● **EXERCISE REQUIREMENTS**: Among the entries that follow, locate the line with "2. Connect the" and the line with "caecrack is a". Output those lines and all lines in between, exactly, minus the pictures.

· · · · ·

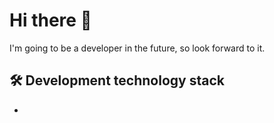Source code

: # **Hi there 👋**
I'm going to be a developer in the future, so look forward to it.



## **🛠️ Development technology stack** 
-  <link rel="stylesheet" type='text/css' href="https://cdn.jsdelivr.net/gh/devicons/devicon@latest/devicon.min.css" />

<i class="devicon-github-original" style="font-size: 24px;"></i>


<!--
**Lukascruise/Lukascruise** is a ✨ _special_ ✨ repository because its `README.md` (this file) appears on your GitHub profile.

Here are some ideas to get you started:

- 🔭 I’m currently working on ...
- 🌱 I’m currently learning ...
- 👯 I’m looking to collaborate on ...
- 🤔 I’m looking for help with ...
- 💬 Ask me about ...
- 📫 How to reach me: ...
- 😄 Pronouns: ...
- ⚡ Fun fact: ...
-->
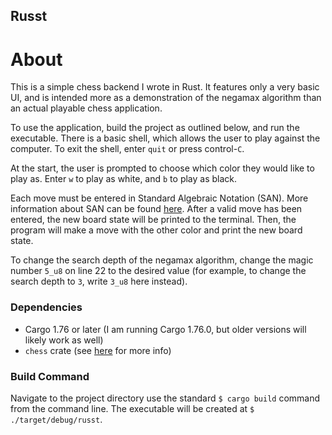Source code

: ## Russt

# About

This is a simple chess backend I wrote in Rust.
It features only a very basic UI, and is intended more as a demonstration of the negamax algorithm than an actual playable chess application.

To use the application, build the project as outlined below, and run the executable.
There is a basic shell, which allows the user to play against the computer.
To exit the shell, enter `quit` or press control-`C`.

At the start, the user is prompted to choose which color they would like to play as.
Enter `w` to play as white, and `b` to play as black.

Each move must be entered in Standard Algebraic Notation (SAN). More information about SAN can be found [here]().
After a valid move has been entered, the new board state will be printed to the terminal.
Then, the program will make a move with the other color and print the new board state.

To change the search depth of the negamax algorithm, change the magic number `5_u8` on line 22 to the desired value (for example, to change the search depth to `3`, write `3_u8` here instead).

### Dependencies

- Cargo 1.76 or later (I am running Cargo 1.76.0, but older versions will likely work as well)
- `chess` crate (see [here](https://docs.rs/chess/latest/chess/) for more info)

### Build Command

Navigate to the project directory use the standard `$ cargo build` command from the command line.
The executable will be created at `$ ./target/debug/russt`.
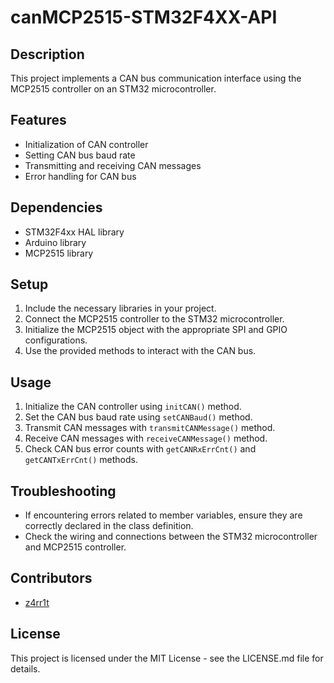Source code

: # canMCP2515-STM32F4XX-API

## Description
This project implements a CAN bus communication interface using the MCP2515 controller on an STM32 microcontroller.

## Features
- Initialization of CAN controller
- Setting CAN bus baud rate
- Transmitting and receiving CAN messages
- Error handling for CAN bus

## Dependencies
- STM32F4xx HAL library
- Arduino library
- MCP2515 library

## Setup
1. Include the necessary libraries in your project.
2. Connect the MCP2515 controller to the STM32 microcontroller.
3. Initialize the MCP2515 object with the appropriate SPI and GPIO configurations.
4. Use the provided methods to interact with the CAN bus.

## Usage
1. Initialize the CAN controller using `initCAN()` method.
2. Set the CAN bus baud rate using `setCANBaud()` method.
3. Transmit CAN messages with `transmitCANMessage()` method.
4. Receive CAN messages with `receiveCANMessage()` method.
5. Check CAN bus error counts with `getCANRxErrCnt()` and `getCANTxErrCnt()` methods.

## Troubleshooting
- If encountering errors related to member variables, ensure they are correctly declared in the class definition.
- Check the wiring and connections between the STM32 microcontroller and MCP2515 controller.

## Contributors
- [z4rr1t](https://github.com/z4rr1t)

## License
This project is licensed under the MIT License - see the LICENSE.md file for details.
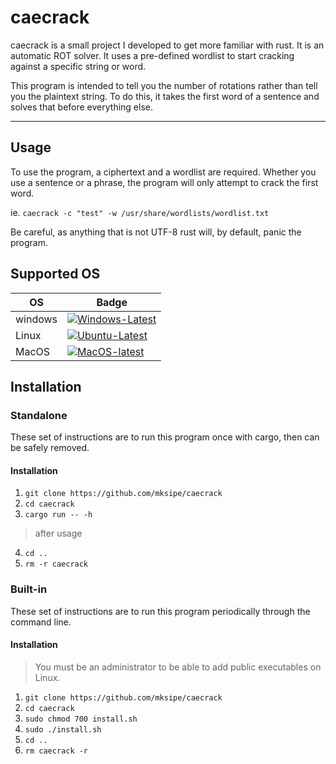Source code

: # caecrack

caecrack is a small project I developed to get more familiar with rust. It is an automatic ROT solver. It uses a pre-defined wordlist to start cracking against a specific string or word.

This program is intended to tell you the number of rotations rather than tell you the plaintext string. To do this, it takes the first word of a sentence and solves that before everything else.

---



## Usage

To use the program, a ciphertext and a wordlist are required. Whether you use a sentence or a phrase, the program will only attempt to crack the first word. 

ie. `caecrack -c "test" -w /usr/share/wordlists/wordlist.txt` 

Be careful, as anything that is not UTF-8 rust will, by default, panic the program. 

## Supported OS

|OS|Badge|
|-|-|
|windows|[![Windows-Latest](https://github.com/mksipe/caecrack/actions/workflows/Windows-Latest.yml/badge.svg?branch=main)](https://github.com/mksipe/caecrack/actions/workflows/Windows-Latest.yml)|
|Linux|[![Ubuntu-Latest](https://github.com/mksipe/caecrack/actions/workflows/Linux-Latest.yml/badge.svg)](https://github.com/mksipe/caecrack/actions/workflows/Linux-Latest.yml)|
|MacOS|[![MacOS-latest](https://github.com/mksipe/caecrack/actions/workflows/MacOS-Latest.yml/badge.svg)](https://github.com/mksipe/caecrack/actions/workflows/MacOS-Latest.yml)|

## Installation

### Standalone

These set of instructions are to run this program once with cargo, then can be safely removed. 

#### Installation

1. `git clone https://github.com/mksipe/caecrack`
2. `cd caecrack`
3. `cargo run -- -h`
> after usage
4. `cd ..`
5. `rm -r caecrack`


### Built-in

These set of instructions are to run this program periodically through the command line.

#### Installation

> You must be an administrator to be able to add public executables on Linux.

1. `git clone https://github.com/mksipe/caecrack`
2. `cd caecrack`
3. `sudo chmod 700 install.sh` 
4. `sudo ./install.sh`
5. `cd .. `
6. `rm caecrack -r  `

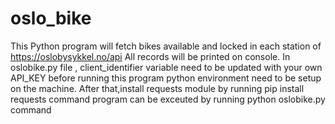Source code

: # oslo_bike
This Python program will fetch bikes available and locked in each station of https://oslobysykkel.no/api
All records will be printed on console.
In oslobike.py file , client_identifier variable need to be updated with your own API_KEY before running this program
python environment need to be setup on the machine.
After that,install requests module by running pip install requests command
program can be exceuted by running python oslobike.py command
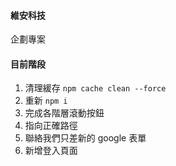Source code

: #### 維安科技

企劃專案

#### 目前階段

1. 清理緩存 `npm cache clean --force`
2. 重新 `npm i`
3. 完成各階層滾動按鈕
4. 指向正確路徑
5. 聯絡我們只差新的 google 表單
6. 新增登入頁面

· · · · ·

● **OUTPUT**:
2. Connect the MCP2515 controller to the STM32 microcontroller.
3. Initialize the MCP2515 object with the appropriate SPI and GPIO configurations.
4. Use the provided methods to interact with the CAN bus.

## Usage
1. Initialize the CAN controller using `initCAN()` method.
2. Set the CAN bus baud rate using `setCANBaud()` method.
3. Transmit CAN messages with `transmitCANMessage()` method.
4. Receive CAN messages with `receiveCANMessage()` method.
5. Check CAN bus error counts with `getCANRxErrCnt()` and `getCANTxErrCnt()` methods.

## Troubleshooting
- If encountering errors related to member variables, ensure they are correctly declared in the class definition.
- Check the wiring and connections between the STM32 microcontroller and MCP2515 controller.

## Contributors
- [z4rr1t](https://github.com/z4rr1t)

## License
This project is licensed under the MIT License - see the LICENSE.md file for details.
Source code

: # caecrack

caecrack is a small project I developed to get more familiar with rust. It is an automatic ROT solver. It uses a pre-defined wordlist to start cracking against a specific string or word.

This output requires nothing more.